Tidak ada apa pun di [Deteksi Tersembunyi] milik Wolfe. Bahkan makhluk kecil pun tidak berkeliaran di sebagian besar area, yang merupakan kondisi yang sangat aneh untuk hutan tersebut, tetapi jika ada perkelahian di dekatnya atau predator besar telah datang, masuk akal jika hewan-hewan kecil telah melarikan diri selama beberapa hari sampai keadaan mulai tenang.
Saat waktu makan malam tiba, mereka masih berada di zona yang anehnya sunyi, tetapi kelompok Penyihir berada tepat di selatan mereka dan akan segera melanjutkan perjalanan.
[Ella, teruslah menuju ke Utara ke arahku. Aku punya bus dan beberapa Penyihir lagi yang harus kubawa ke Akademi. Apakah semuanya baik-baik saja di sana?] tanya Wolfe.
[Semuanya baik-baik saja di sini, hanya menyeramkan dan sepi. Semua makhluk kecil telah pergi. Bahkan serangga pun tidak ada di sini. Rasanya aneh. Kami mengawasi apa pun yang mungkin ada di hutan dan menakut-nakuti mereka, tetapi kami tidak tahu apakah ini mantra, kutukan, atau monster yang telah membersihkan area ini.]
Ella punya pendapat yang bagus. Mantra penolak penyihir akan mengusir semua makhluk kecil, tetapi area pada mantra ini sangat luas, jadi Wolfe mulai bertanya-tanya apakah itu kutukan yang gagal dari serangan terhadap Akademi, yang entah melenceng dari jalurnya, atau dibuat untuk menyembunyikan pasukan sebelum serangan.
[Waspadalah, mungkin itu kutukan. Jika para penyihir yang menyerang Akademi masih bersembunyi di area tersebut atau jika ada sesuatu yang lain memasuki area yang mereka lindungi, Anda mungkin akan diserang secara tiba-tiba.]
[Baiklah.

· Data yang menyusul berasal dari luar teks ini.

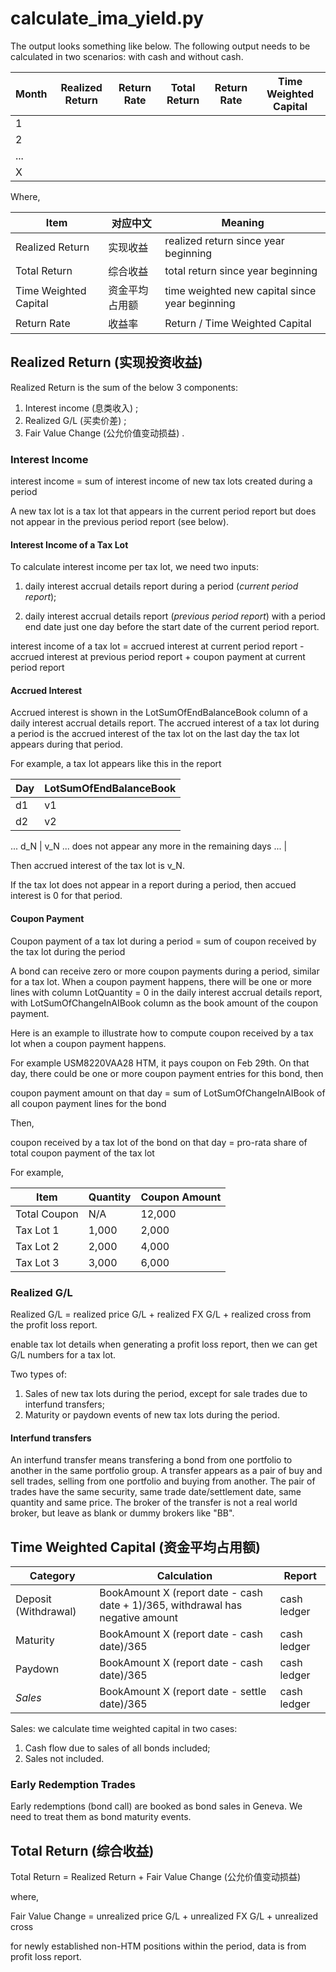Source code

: # calculate_ima_yield.py

The output looks something like below. The following output needs to be calculated in two scenarios: with cash and without cash.

Month | Realized Return | Return Rate | Total Return | Return Rate | Time Weighted Capital
------|-----------------------------|-------------|--------------------------|------------|------------
1 | | | | | |
2 | | | | | |
... | | | | | |
X | | | | | |

Where,

Item | 对应中文 |Meaning
-----|----------|-------
Realized Return | 实现收益 | realized return since year beginning
Total Return | 综合收益 | total return since year beginning
Time Weighted Capital | 资金平均占用额 | time weighted new capital since year beginning
Return Rate | 收益率 | Return / Time Weighted Capital



## Realized Return (实现投资收益)
Realized Return is the sum of the below 3 components:

1. Interest income (息类收入) ;
2. Realized G/L (买卖价差) ;
3. Fair Value Change (公允价值变动损益) .


### Interest Income
interest income = sum of interest income of new tax lots created during a period

A new tax lot is a tax lot that appears in the current period report but does not appear in the previous period report (see below).


#### Interest Income of a Tax Lot
To calculate interest income per tax lot, we need two inputs:

1. daily interest accrual details report during a period (*current period report*);

2. daily interest accrual details report (*previous period report*) with a period end date just one day before the start date of the current period report.

interest income of a tax lot = accrued interest at current period report - accrued interest at previous period report + coupon payment at current period report


#### Accrued Interest
Accrued interest is shown in the LotSumOfEndBalanceBook column of a daily interest accrual details report. The accrued interest of a tax lot during a period is the accrued interest of the tax lot on the last day the tax lot appears during that period.

For example, a tax lot appears like this in the report

Day | LotSumOfEndBalanceBook
----|-----------------------
d1 | v1
d2 | v2
...
d_N | v_N
... does not appear any more in the remaining days ... |

Then accrued interest of the tax lot is v_N.

If the tax lot does not appear in a report during a period, then accued interest is 0 for that period.


#### Coupon Payment
Coupon payment of a tax lot during a period = sum of coupon received by the tax lot during the period

A bond can receive zero or more coupon payments during a period, similar for a tax lot. When a coupon payment happens, there will be one or more lines with column LotQuantity = 0 in the daily interest accrual details report, with LotSumOfChangeInAIBook column as the book amount of the coupon payment.

Here is an example to illustrate how to compute coupon received by a tax lot when a coupon payment happens.

For example USM8220VAA28 HTM, it pays coupon on Feb 29th. On that day, there could be one or more coupon payment entries for this bond, then

coupon payment amount on that day = sum of LotSumOfChangeInAIBook of all coupon payment lines for the bond

Then,

coupon received by a tax lot of the bond on that day = pro-rata share of total coupon payment of the tax lot

For example,

Item | Quantity | Coupon Amount
-----|----------|-------
Total Coupon | N/A | 12,000
Tax Lot 1 | 1,000 | 2,000
Tax Lot 2 | 2,000 | 4,000
Tax Lot 3 | 3,000 | 6,000


### Realized G/L
Realized G/L = realized price G/L + realized FX G/L + realized cross from the profit loss report.

enable tax lot details when generating a profit loss report, then we can get G/L numbers for a tax lot.

Two types of:

1. Sales of new tax lots during the period, except for sale trades due to interfund transfers;
2. Maturity or paydown events of new tax lots during the period.


#### Interfund transfers
An interfund transfer means transfering a bond from one portfolio to another in the same portfolio group. A transfer appears as a pair of buy and sell trades, selling from one portfolio and buying from another. The pair of trades have the same security, same trade date/settlement date, same quantity and same price. The broker of the transfer is not a real world broker, but leave as blank or dummy brokers like "BB".



## Time Weighted Capital (资金平均占用额)

Category | Calculation | Report
---------|-------------|-------
Deposit (Withdrawal) | BookAmount X (report date - cash date + 1)/365, withdrawal has negative amount | cash ledger
Maturity | BookAmount X (report date - cash date)/365 | cash ledger
Paydown | BookAmount X (report date - cash date)/365 | cash ledger
*Sales* | BookAmount X (report date - settle date)/365 | cash ledger

Sales: we calculate time weighted capital in two cases:

1. Cash flow due to sales of all bonds included;
2. Sales not included.


### Early Redemption Trades
Early redemptions (bond call) are booked as bond sales in Geneva. We need to treat them as bond maturity events.



## Total Return (综合收益)
Total Return = Realized Return + Fair Value Change (公允价值变动损益)

where,

Fair Value Change = unrealized price G/L + unrealized FX G/L + unrealized cross

for newly established non-HTM positions within the period, data is from profit loss report.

Jika kami ingin bersembunyi, ini akan menjadi tempat yang tepat. Tidak ada monster di sekitar sini, dan saya yakin kami tidak dapat diintai atau dicari secara magis di sini. Tapi kami hampir sampai di tempat Anda sekarang, dan anak-anak perempuan kami bisa istirahat jika Anda punya tempat.]
[Aku akan mengawasimu. Hubungi saja jika kamu butuh bantuan.]